**Record set**
_ _ _ _ _ _ _

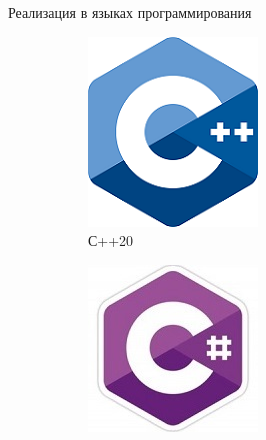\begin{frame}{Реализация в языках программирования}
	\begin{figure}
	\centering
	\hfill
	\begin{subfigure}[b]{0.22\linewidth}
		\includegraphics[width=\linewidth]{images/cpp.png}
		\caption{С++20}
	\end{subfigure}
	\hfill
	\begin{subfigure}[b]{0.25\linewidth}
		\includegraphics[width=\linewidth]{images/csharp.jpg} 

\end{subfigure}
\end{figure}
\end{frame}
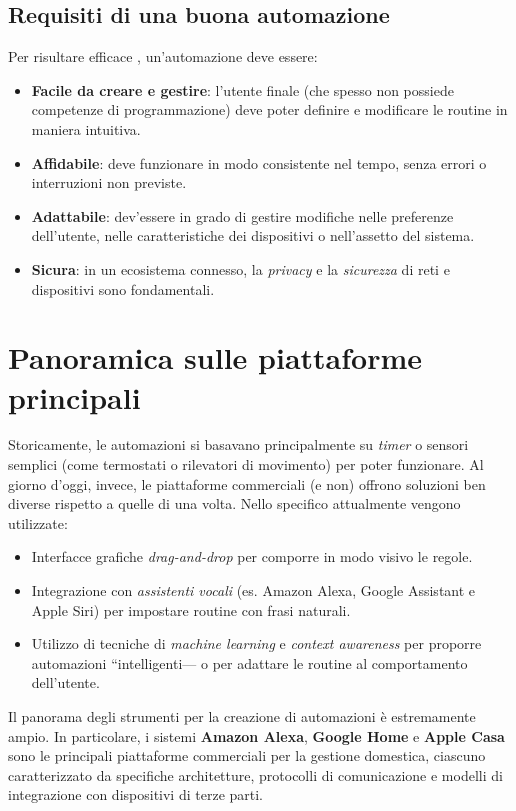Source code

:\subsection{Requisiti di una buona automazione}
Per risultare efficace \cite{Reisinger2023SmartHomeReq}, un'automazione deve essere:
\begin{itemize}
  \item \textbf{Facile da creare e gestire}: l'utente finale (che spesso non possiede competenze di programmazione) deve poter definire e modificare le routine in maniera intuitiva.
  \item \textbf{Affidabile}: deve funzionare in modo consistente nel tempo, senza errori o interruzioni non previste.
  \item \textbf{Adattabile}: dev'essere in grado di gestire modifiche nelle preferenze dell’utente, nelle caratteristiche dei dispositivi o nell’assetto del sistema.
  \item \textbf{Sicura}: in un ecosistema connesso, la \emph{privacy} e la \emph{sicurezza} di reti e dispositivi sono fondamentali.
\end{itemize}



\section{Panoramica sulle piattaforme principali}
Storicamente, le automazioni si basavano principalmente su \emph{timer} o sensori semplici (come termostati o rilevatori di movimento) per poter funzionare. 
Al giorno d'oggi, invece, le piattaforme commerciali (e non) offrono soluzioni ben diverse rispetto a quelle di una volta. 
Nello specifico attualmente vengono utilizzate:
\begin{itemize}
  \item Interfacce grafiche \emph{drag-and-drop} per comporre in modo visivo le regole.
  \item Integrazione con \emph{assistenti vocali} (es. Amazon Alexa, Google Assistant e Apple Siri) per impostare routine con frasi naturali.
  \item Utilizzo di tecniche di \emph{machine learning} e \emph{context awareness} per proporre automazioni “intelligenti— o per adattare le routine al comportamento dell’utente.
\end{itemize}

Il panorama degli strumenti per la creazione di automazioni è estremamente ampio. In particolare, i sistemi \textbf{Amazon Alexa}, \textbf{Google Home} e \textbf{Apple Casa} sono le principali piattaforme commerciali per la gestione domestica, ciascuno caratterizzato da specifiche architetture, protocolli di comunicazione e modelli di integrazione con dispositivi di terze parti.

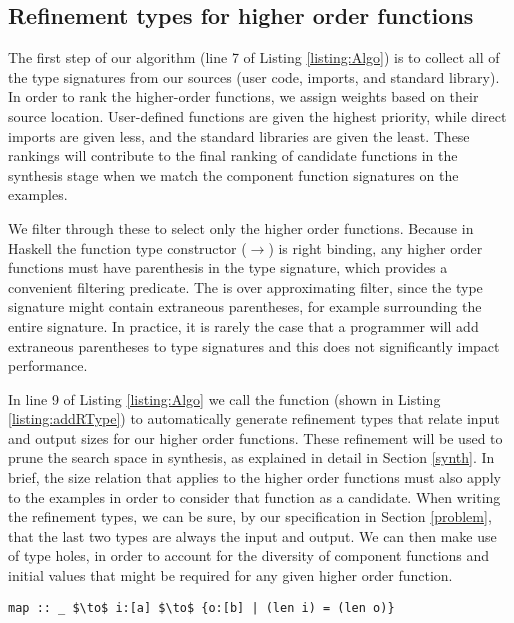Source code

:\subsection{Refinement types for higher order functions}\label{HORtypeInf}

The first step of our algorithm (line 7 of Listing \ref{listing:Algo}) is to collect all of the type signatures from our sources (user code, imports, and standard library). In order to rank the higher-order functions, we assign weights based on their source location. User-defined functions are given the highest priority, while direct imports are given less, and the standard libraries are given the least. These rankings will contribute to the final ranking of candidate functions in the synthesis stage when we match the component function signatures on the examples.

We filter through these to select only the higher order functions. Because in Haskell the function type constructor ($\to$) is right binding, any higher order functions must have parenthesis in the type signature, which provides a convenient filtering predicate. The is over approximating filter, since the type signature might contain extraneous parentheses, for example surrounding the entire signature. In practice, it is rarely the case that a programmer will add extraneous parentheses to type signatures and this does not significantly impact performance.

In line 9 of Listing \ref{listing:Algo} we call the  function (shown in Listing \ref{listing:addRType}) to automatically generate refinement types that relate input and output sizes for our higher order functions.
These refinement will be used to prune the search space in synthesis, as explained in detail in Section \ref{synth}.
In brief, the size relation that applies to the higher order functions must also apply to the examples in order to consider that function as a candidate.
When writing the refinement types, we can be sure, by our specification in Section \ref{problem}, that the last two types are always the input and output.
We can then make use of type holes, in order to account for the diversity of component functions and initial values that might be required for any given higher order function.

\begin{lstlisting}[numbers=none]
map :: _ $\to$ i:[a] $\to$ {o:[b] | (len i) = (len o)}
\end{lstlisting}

_ _ _ _ _ _ _

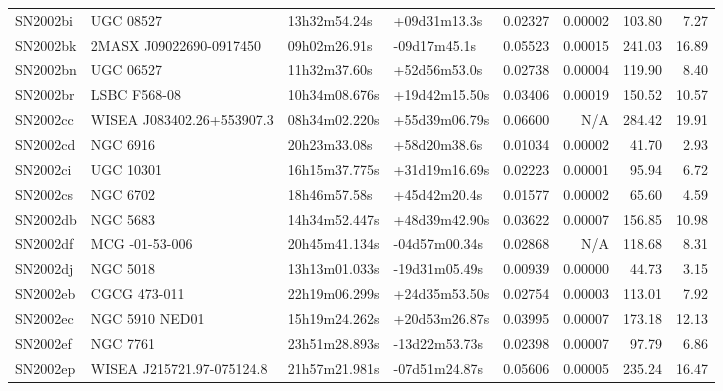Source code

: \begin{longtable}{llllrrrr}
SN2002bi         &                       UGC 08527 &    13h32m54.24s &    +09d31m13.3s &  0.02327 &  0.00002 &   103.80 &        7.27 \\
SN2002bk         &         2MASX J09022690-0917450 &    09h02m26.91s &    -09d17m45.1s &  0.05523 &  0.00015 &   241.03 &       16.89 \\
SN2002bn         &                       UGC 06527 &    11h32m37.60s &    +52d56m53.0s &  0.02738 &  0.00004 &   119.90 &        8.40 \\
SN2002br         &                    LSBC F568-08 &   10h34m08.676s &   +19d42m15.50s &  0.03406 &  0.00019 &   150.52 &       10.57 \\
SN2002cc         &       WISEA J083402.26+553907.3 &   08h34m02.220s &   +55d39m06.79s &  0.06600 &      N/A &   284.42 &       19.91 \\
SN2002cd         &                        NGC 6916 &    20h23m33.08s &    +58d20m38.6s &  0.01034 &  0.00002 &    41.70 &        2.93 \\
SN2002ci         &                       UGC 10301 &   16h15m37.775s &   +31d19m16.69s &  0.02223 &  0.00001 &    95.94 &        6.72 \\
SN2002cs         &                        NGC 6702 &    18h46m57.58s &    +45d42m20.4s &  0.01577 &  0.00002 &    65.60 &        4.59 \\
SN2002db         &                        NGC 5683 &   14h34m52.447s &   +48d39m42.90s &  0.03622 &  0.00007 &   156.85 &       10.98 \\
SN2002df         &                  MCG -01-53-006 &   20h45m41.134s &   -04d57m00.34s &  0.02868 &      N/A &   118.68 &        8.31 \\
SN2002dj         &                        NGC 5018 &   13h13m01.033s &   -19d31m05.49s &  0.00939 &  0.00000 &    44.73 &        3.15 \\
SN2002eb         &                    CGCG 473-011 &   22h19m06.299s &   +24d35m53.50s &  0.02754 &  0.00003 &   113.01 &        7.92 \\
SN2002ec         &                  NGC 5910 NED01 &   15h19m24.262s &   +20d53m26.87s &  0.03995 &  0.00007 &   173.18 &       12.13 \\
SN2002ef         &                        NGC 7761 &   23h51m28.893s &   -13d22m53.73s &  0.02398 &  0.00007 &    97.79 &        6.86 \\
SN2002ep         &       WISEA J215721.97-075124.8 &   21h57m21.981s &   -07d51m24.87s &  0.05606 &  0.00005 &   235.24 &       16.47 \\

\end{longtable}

_ _ _ _ _ _ _

**Your objective**
Copy out the lines of the records above in which the string "routine" appears.

**Exercise result**
  \item \textbf{Facile da creare e gestire}: l'utente finale (che spesso non possiede competenze di programmazione) deve poter definire e modificare le routine in maniera intuitiva.
  \item Integrazione con \emph{assistenti vocali} (es. Amazon Alexa, Google Assistant e Apple Siri) per impostare routine con frasi naturali.
  \item Utilizzo di tecniche di \emph{machine learning} e \emph{context awareness} per proporre automazioni “intelligenti— o per adattare le routine al comportamento dell’utente.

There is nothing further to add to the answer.